Mix well until cohesive. If the mixture feels too wet, stir in 1–2 more tablespoons of breadcrumbs.

3. Shape & Cook

  • Preheat oven to 400°F (200°C).

  • Portion into 4 oz patties (makes about 17)

  • Flatten each into rounds about ½–¾ inch thick.

  • Line a baking sheet with parchment or lightly grease it.

  • Shape patties, brush tops with olive oil, and bake 15–17 minutes.

  • Flip, then bake another 13–17 minutes until firm and golden.

  • For extra crisp, broil for 1–2 minutes at the end (watch closely!).

4. Make the Red Pepper Dip

  • Blend roasted red peppers, crushed tomatoes, olive oil, cumin, and paprika until smooth.

  • Warm gently in a saucepan or serve chilled.

Tips ⬇️

  • Storage: Let patties cool completely, then freeze flat. Store in an airtight bag or container for up to 1 month. Refrigerate for up to 3 days.

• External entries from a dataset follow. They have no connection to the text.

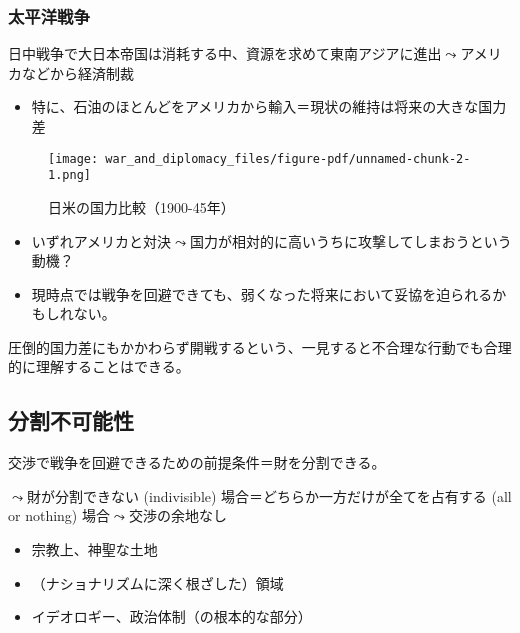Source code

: \documentclass[
  xelatex,
  ja=standard]{bxjsarticle}
\providecommand{\tightlist}{%
  \setlength{\itemsep}{0pt}\setlength{\parskip}{0pt}}\usepackage{longtable,booktabs,array}
\begin{document}
\hypertarget{ux592aux5e73ux6d0bux6226ux4e89}{%
\subsubsection{太平洋戦争}\label{ux592aux5e73ux6d0bux6226ux4e89}}

日中戦争で大日本帝国は消耗する中、資源を求めて東南アジアに進出\(\leadsto\)アメリカなどから経済制裁

\begin{itemize}
\tightlist
\item
  特に、石油のほとんどをアメリカから輸入＝現状の維持は将来の大きな国力差
\end{itemize}

\begin{figure}[htpb]

{\centering \texttt{[image: war\_and\_diplomacy\_files/figure-pdf/unnamed-chunk-2-1.png]}

}

\caption{日米の国力比較（1900-45年）}

\end{figure}

\begin{itemize}
\tightlist
\item
  いずれアメリカと対決\(\leadsto\)国力が相対的に高いうちに攻撃してしまおうという動機？
\item
  現時点では戦争を回避できても、弱くなった将来において妥協を迫られるかもしれない。
\end{itemize}

圧倒的国力差にもかかわらず開戦するという、一見すると不合理な行動でも合理的に理解することはできる。

\hypertarget{ux5206ux5272ux4e0dux53efux80fdux6027}{%
\subsection{分割不可能性}\label{ux5206ux5272ux4e0dux53efux80fdux6027}}

交渉で戦争を回避できるための前提条件＝財を分割できる。

\(\leadsto\)財が分割できない (indivisible)
場合＝どちらか一方だけが全てを占有する (all or nothing)
場合\(\leadsto\)交渉の余地なし

\begin{itemize}
\tightlist
\item
  宗教上、神聖な土地
\item
  （ナショナリズムに深く根ざした）領域
\item
  イデオロギー、政治体制（の根本的な部分）
\end{itemize}
\end{document}
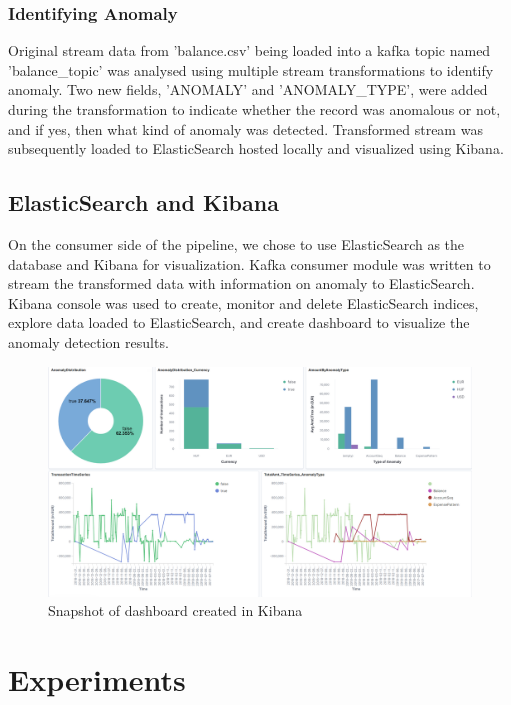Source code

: \documentclass{article}
\begin{document}
\subsubsection{Identifying Anomaly}

Original stream data from 'balance.csv' being loaded into a kafka topic named 'balance\_topic' was analysed using multiple stream transformations to identify anomaly. Two new fields, 'ANOMALY' and 'ANOMALY\_TYPE', were added during the transformation to indicate whether the record was anomalous or not, and if yes, then what kind of anomaly was detected. Transformed stream was subsequently loaded to ElasticSearch hosted locally and visualized using Kibana.

\subsection{ElasticSearch and Kibana}

On the consumer side of the pipeline, we chose to use ElasticSearch as the database and Kibana for visualization. Kafka consumer module was written to stream the transformed data with information on anomaly to ElasticSearch. Kibana console was used to create, monitor and delete ElasticSearch indices, explore data loaded to ElasticSearch, and create dashboard to visualize the anomaly detection results.

\begin{figure}[h!]
\centering
\includegraphics[width=\textwidth]{Dashboard_snapshot.PNG}
\caption{Snapshot of dashboard created in Kibana}
\label{fig:OuptutDashboard}
\end{figure}


\section{Experiments}
\end{document}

  • Reheat: Use a skillet or toaster oven for best texture, but we reheat in the microwave after defrosting in the fridge and the texture is still nice and soft.

  • Texture Tweaks: Mash more for younger babies or leave some texture for toddlers.

  • Allergy-Friendly: These patties are egg-free and dairy-free! Use gluten-free breadcrumbs if needed.

  • Serving Ideas: Pair with soft grains, fruit slices, or toast fingers for a balanced plate.

These patties are a labor of love but once you’ve made a batch, they’ll make your mealtimes so much easier. Perfect for busy days when you want a healthy, homemade option in minutes!